= Melvin Endsley =

American singer-songwriter (1934–2004)

Melvin Endsley (January 30, 1934 – August 16, 2004) was a musician, singer, and songwriter best known for writing the song "Singing the Blues", along with over 400 songs recorded by hundreds of artists since 1956. Some of the artists who have recorded his songs include Johnny Cash, Marty Robbins, Andy Williams, Paul McCartney, Stonewall Jackson, and Ricky Skaggs. At the beginning of his career, Endsley recorded at studios including RCA and MGM, but his vocal recordings were commercially unsuccessful. In 1998, he was inducted into the Arkansas Entertainers Hall of Fame.

== Early life ==
Endsley was born in Drasco, Arkansas, on January 30, 1934. When he was three years old, he contracted polio, requiring him to use a wheelchair for the rest of his life. From the age of 11, he spent three years in the Crippled Children's Hospital in Memphis. While there, he listened to country music on the radio and taught himself to play the guitar. After returning to Drasco, he began to play on radio shows. By the time he was 20, his song, "It Happens Every Time", caught the attention of Don Gibson and Dorsey Burnette.

== Career ==
Endsley wrote "Singing the Blues" in 1954. The following year, he took the song to Nashville's Grand Ole Opry to pitch it backstage. In 1956, Marty Robbins recorded the song, which is credited with boosting Robbins' career. Endsley's writing talents were in high demand after Robbins's success with "Singing the Blues". The song became a number-one record for Marty Robbins, Guy Mitchell, and Tommy Steele on various music genre charts.
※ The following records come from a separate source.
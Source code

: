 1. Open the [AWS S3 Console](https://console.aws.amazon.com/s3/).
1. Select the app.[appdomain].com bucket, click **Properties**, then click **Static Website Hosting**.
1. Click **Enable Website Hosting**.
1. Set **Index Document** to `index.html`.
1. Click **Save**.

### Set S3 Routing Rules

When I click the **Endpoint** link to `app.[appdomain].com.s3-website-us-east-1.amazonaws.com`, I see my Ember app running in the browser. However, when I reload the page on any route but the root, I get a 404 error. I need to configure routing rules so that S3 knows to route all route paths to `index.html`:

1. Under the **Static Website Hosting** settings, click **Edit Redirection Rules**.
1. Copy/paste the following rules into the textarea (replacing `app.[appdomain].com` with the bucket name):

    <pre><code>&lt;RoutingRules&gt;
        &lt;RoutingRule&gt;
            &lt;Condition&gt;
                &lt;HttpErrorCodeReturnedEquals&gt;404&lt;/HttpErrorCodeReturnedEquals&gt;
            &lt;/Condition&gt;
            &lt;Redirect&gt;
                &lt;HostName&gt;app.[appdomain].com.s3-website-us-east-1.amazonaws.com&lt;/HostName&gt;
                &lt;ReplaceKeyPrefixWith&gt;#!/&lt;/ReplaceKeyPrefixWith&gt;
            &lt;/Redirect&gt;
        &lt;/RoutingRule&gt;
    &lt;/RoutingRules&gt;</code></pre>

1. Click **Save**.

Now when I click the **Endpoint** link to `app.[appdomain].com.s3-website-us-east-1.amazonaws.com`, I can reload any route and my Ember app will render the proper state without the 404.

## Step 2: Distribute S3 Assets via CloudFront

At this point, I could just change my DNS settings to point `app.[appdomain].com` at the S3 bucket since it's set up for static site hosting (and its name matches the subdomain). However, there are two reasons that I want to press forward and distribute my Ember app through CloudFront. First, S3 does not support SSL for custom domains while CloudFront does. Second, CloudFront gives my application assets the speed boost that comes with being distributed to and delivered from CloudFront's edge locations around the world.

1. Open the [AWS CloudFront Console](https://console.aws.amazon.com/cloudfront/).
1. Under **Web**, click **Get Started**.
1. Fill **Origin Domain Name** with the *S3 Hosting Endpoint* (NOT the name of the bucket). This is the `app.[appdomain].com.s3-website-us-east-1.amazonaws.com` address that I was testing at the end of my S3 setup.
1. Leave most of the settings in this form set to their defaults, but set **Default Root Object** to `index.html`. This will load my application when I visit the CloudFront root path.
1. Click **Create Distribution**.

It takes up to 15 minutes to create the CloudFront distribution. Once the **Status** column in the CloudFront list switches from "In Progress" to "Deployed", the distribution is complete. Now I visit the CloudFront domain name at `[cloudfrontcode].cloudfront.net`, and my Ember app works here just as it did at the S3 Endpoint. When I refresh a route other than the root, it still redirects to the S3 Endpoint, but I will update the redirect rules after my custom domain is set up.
In October 1956, Guy Mitchell released "Singing the Blues", after which it spent nine weeks at number one on the U.S. Billboard chart from December 8, 1956, to February 2, 1957. Mitchell's version was also number one in the U.K. for three (non-consecutive) weeks in early 1957. In late 1956 and early 1957, Marty Robbins' version made it to number one on the Billboard Hot Country Songs chart for 13 weeks, peaking at number 17 on the U.S. pop charts.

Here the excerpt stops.